In my experience, thirst starts out as a gentle want and eventually becomes a desperate need. Somewhere in the middle I have no idea thirst is. If I ignore it, I am putting myself at risk. The tug between the two is a perplexing one. It is good to indulge the want up to a limit. I rarely get to the limit, so indulging my want in this case is helpful. Yet, for reasons I rarely understand, I tend to put it off. As my thirst intensifies, I begin to pay more attention to it but until it seriously registers I often do nothing about it even though I know by then it will be too late.

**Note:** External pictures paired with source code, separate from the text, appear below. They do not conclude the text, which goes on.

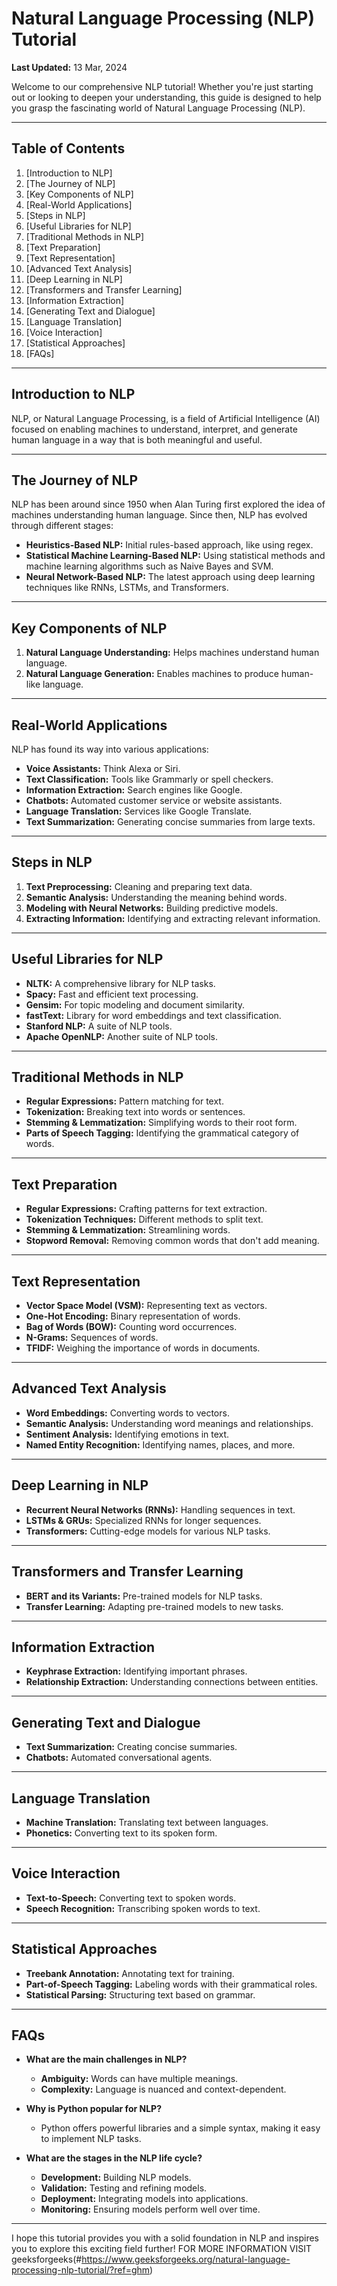 # Natural Language Processing (NLP) Tutorial

**Last Updated:** 13 Mar, 2024

Welcome to our comprehensive NLP tutorial! Whether you're just starting out or looking to deepen your understanding, this guide is designed to help you grasp the fascinating world of Natural Language Processing (NLP).

---

## Table of Contents

1. [Introduction to NLP]
2. [The Journey of NLP]
3. [Key Components of NLP]
4. [Real-World Applications]
5. [Steps in NLP]
6. [Useful Libraries for NLP]
7. [Traditional Methods in NLP]
8. [Text Preparation]
9. [Text Representation]
10. [Advanced Text Analysis]
11. [Deep Learning in NLP]
12. [Transformers and Transfer Learning]
13. [Information Extraction]
14. [Generating Text and Dialogue]
15. [Language Translation]
16. [Voice Interaction]
17. [Statistical Approaches]
18. [FAQs]

---

## Introduction to NLP

NLP, or Natural Language Processing, is a field of Artificial Intelligence (AI) focused on enabling machines to understand, interpret, and generate human language in a way that is both meaningful and useful.

---

## The Journey of NLP

NLP has been around since 1950 when Alan Turing first explored the idea of machines understanding human language. Since then, NLP has evolved through different stages:

- **Heuristics-Based NLP:** Initial rules-based approach, like using regex.
- **Statistical Machine Learning-Based NLP:** Using statistical methods and machine learning algorithms such as Naive Bayes and SVM.
- **Neural Network-Based NLP:** The latest approach using deep learning techniques like RNNs, LSTMs, and Transformers.

---

## Key Components of NLP

1. **Natural Language Understanding:** Helps machines understand human language.
2. **Natural Language Generation:** Enables machines to produce human-like language.

---

## Real-World Applications

NLP has found its way into various applications:

- **Voice Assistants:** Think Alexa or Siri.
- **Text Classification:** Tools like Grammarly or spell checkers.
- **Information Extraction:** Search engines like Google.
- **Chatbots:** Automated customer service or website assistants.
- **Language Translation:** Services like Google Translate.
- **Text Summarization:** Generating concise summaries from large texts.

---

## Steps in NLP

1. **Text Preprocessing:** Cleaning and preparing text data.
2. **Semantic Analysis:** Understanding the meaning behind words.
3. **Modeling with Neural Networks:** Building predictive models.
4. **Extracting Information:** Identifying and extracting relevant information.

---

## Useful Libraries for NLP

- **NLTK:** A comprehensive library for NLP tasks.
- **Spacy:** Fast and efficient text processing.
- **Gensim:** For topic modeling and document similarity.
- **fastText:** Library for word embeddings and text classification.
- **Stanford NLP:** A suite of NLP tools.
- **Apache OpenNLP:** Another suite of NLP tools.

---

## Traditional Methods in NLP

- **Regular Expressions:** Pattern matching for text.
- **Tokenization:** Breaking text into words or sentences.
- **Stemming & Lemmatization:** Simplifying words to their root form.
- **Parts of Speech Tagging:** Identifying the grammatical category of words.

---

## Text Preparation

- **Regular Expressions:** Crafting patterns for text extraction.
- **Tokenization Techniques:** Different methods to split text.
- **Stemming & Lemmatization:** Streamlining words.
- **Stopword Removal:** Removing common words that don't add meaning.

---

## Text Representation

- **Vector Space Model (VSM):** Representing text as vectors.
- **One-Hot Encoding:** Binary representation of words.
- **Bag of Words (BOW):** Counting word occurrences.
- **N-Grams:** Sequences of words.
- **TFIDF:** Weighing the importance of words in documents.

---

## Advanced Text Analysis

- **Word Embeddings:** Converting words to vectors.
- **Semantic Analysis:** Understanding word meanings and relationships.
- **Sentiment Analysis:** Identifying emotions in text.
- **Named Entity Recognition:** Identifying names, places, and more.

---

## Deep Learning in NLP

- **Recurrent Neural Networks (RNNs):** Handling sequences in text.
- **LSTMs & GRUs:** Specialized RNNs for longer sequences.
- **Transformers:** Cutting-edge models for various NLP tasks.

---

## Transformers and Transfer Learning

- **BERT and its Variants:** Pre-trained models for NLP tasks.
- **Transfer Learning:** Adapting pre-trained models to new tasks.

---

## Information Extraction

- **Keyphrase Extraction:** Identifying important phrases.
- **Relationship Extraction:** Understanding connections between entities.

---

## Generating Text and Dialogue

- **Text Summarization:** Creating concise summaries.
- **Chatbots:** Automated conversational agents.

---

## Language Translation

- **Machine Translation:** Translating text between languages.
- **Phonetics:** Converting text to its spoken form.

---

## Voice Interaction

- **Text-to-Speech:** Converting text to spoken words.
- **Speech Recognition:** Transcribing spoken words to text.

---

## Statistical Approaches

- **Treebank Annotation:** Annotating text for training.
- **Part-of-Speech Tagging:** Labeling words with their grammatical roles.
- **Statistical Parsing:** Structuring text based on grammar.

---

## FAQs

- **What are the main challenges in NLP?**
  - **Ambiguity:** Words can have multiple meanings.
  - **Complexity:** Language is nuanced and context-dependent.

- **Why is Python popular for NLP?**
  - Python offers powerful libraries and a simple syntax, making it easy to implement NLP tasks.

- **What are the stages in the NLP life cycle?**
  - **Development:** Building NLP models.
  - **Validation:** Testing and refining models.
  - **Deployment:** Integrating models into applications.
  - **Monitoring:** Ensuring models perform well over time.

---

I hope this tutorial provides you with a solid foundation in NLP and inspires you to explore this exciting field further!
FOR MORE INFORMATION VISIT geeksforgeeks(#https://www.geeksforgeeks.org/natural-language-processing-nlp-tutorial/?ref=ghm)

There is a tension between my heart and head knowledge that plays itself out in the course of a day. Facts, data, and information do not trump heart desires. In the end it is as if I am fighting within myself! I find myself in a familiar space with many others. One man pleaded for help; “My heart and kidneys are fighting each other; call a truce to this civil war.” (Psalm 25.17) He knew he had the freedom within to deal with it but he was unable to stop the fight before it began.
Describing the heart versus head tension using a thirst metaphor reminds me that I can act.

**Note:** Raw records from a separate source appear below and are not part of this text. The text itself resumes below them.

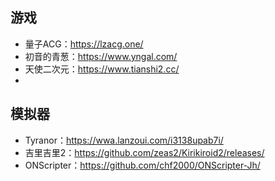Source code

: ## 游戏
+ 量子ACG：https://lzacg.one/
+ 初音的青葱：https://www.yngal.com/
+ 天使二次元：https://www.tianshi2.cc/
+ 
## 模拟器
+ Tyranor：https://wwa.lanzoui.com/i3138upab7i/
+ 吉里吉里2：https://github.com/zeas2/Kirikiroid2/releases/
+ ONScripter：https://github.com/chf2000/ONScripter-Jh/
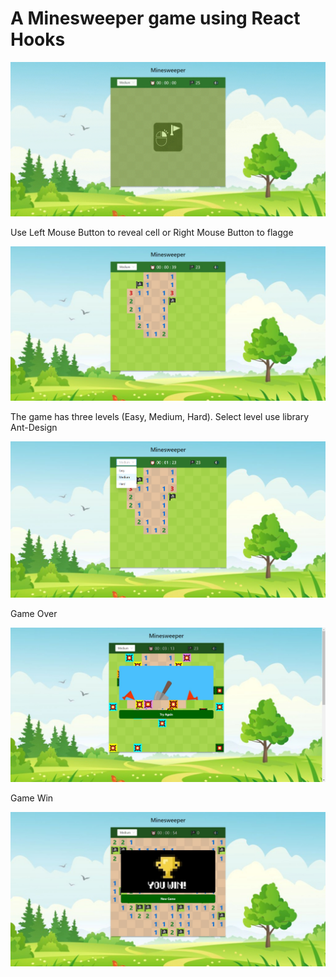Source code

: # A Minesweeper game using React Hooks

![MinesweeperGame](https://raw.githubusercontent.com/mvtnhan/minesweeper/master/src/images/minesweeper.gif)

Use Left Mouse Button to reveal cell or Right Mouse Button to flagge

<p align="center"><img src="./src/images/playGame.png" alt="Game Minesweeper" /></p>

The game has three levels (Easy, Medium, Hard).
Select level use library Ant-Design

<p align="center"><img src="./src/images/selectLevel.png" alt="Game Level" /></p>

Game Over

<p align="center"><img src="./src/images/gameOver.png" alt="Game Level" /></p>

Game Win

<p align="center"><img src="./src/images/gameWin.png" alt="Game Level" /></p>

I can pre-decide how I want to satisfy my thirst. Even before I am thirsty, I had a good idea what I need to do. In general it is two liters of water during the course of the day. If I am under extra stress or consuming extra coffee, then more water is a good thing. Having a game plan pre-empts the questioning that comes with wants and needs.
I can do the right thing even when nobody is watching or cares. When I have a mandatory need for water, drinking is a matter of survival. When it is optional I have a choice. Doing the right thing when it is optional sets the stage for better outcomes.